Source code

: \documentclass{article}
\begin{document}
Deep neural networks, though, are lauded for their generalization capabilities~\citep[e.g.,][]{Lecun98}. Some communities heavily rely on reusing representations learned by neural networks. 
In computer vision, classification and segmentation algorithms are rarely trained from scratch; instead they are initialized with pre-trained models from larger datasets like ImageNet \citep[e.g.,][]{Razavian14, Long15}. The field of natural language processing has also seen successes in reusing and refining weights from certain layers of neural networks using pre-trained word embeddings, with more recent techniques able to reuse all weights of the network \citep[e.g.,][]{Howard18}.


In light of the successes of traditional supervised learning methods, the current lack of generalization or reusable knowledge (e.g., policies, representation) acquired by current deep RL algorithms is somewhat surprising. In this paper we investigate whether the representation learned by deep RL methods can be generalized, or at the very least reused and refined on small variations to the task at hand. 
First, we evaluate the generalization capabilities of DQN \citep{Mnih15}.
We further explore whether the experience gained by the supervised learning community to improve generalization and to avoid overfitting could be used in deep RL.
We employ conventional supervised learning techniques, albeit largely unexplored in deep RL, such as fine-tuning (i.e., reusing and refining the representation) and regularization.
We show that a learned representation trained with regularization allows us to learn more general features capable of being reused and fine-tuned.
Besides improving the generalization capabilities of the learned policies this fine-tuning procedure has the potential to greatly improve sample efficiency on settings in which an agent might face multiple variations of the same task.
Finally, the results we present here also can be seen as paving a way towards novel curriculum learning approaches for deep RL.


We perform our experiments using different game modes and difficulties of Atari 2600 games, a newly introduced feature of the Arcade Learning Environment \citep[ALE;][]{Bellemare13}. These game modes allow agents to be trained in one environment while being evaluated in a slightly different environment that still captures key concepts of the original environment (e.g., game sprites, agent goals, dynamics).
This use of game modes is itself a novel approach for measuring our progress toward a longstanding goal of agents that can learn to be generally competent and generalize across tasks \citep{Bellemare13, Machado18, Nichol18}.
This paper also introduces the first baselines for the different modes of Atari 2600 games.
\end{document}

-=-=-

- **Action item**:
Reproduce the data in its entirety. Keep every character unchanged.

- **Answer section**:
Source code

: \documentclass{article}
\begin{document}
Deep neural networks, though, are lauded for their generalization capabilities~\citep[e.g.,][]{Lecun98}. Some communities heavily rely on reusing representations learned by neural networks. 
In computer vision, classification and segmentation algorithms are rarely trained from scratch; instead they are initialized with pre-trained models from larger datasets like ImageNet \citep[e.g.,][]{Razavian14, Long15}. The field of natural language processing has also seen successes in reusing and refining weights from certain layers of neural networks using pre-trained word embeddings, with more recent techniques able to reuse all weights of the network \citep[e.g.,][]{Howard18}.


In light of the successes of traditional supervised learning methods, the current lack of generalization or reusable knowledge (e.g., policies, representation) acquired by current deep RL algorithms is somewhat surprising. In this paper we investigate whether the representation learned by deep RL methods can be generalized, or at the very least reused and refined on small variations to the task at hand. 
First, we evaluate the generalization capabilities of DQN \citep{Mnih15}.
We further explore whether the experience gained by the supervised learning community to improve generalization and to avoid overfitting could be used in deep RL.
We employ conventional supervised learning techniques, albeit largely unexplored in deep RL, such as fine-tuning (i.e., reusing and refining the representation) and regularization.
We show that a learned representation trained with regularization allows us to learn more general features capable of being reused and fine-tuned.
Besides improving the generalization capabilities of the learned policies this fine-tuning procedure has the potential to greatly improve sample efficiency on settings in which an agent might face multiple variations of the same task.
Finally, the results we present here also can be seen as paving a way towards novel curriculum learning approaches for deep RL.


We perform our experiments using different game modes and difficulties of Atari 2600 games, a newly introduced feature of the Arcade Learning Environment \citep[ALE;][]{Bellemare13}. These game modes allow agents to be trained in one environment while being evaluated in a slightly different environment that still captures key concepts of the original environment (e.g., game sprites, agent goals, dynamics).
This use of game modes is itself a novel approach for measuring our progress toward a longstanding goal of agents that can learn to be generally competent and generalize across tasks \citep{Bellemare13, Machado18, Nichol18}.
This paper also introduces the first baselines for the different modes of Atari 2600 games.
\end{document}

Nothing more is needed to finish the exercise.